May 23rd, 2008, 12:06 AM

I tried Googling up but couldnt find the exact solution to my problem. I hope somebody could help me out with this.

What I want to do is to extract strings within two constant strings from a file. I think it is possible with AWK but couldnt figure out how to do it for the entire file.

For example I have the following file;

<h2><a href="NAME-1" title="NAME-1-TITLE"></a></h2>
<h2><a href="NAME-2" title="NAME-2-TITLE"></a></h2>
<h2><a href="NAME-3" title="NAME-3-TITLE"></a></h2>
<h2><a href="NAME-4" title="NAME-4-TITLE"></a></h2>

What I need is to extract the strings NAME-1-TITLE,...,NAME-4-TITLE, which will always be between the strings

Any suggestion is appreciated.
Thank you very much.

May 23rd, 2008, 12:11 AM
man egrep

Also look at the -e, -E, and -P options for grep

May 23rd, 2008, 03:56 PM
Thanks mate.
Will have a look in that.

May 23rd, 2008, 04:06 PM
If the url format you gave is consistent, you could also do

awk -F'"' '{print $4}' foo.txt

Where foo.txt contains ONLY the lines you gave.

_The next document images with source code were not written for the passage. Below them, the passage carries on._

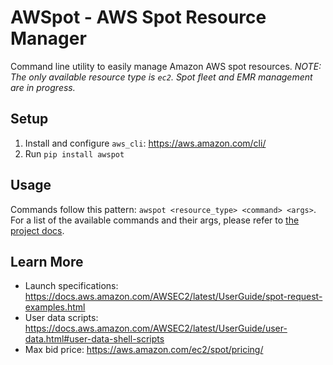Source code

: # AWSpot - AWS Spot Resource Manager
Command line utility to easily manage Amazon AWS spot resources.
*NOTE: The only available resource type is `ec2`. Spot fleet and EMR management are in progress.*

## Setup
1. Install and configure `aws_cli`: https://aws.amazon.com/cli/
2. Run `pip install awspot`

## Usage
Commands follow this pattern: `awspot <resource_type> <command> <args>`. For a list of the available commands and their args, please refer to [the project docs](https://rob-dalton.github.io/awspot). 

## Learn More
- Launch specifications: https://docs.aws.amazon.com/AWSEC2/latest/UserGuide/spot-request-examples.html
- User data scripts: https://docs.aws.amazon.com/AWSEC2/latest/UserGuide/user-data.html#user-data-shell-scripts
- Max bid price: https://aws.amazon.com/ec2/spot/pricing/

If you need to pull out just lines like you gave, it could be

grep h2 foo.txt | awk -F'"' '{print $4}'

There are a number of ways to accomplish this. It really depends on exactly what is in the file you want to parse.

May 24th, 2008, 02:39 AM
Monicker thank you very much.
The code worked like a charm. I just have to make sure that the format in the file will be consistent.
Thank you again mate.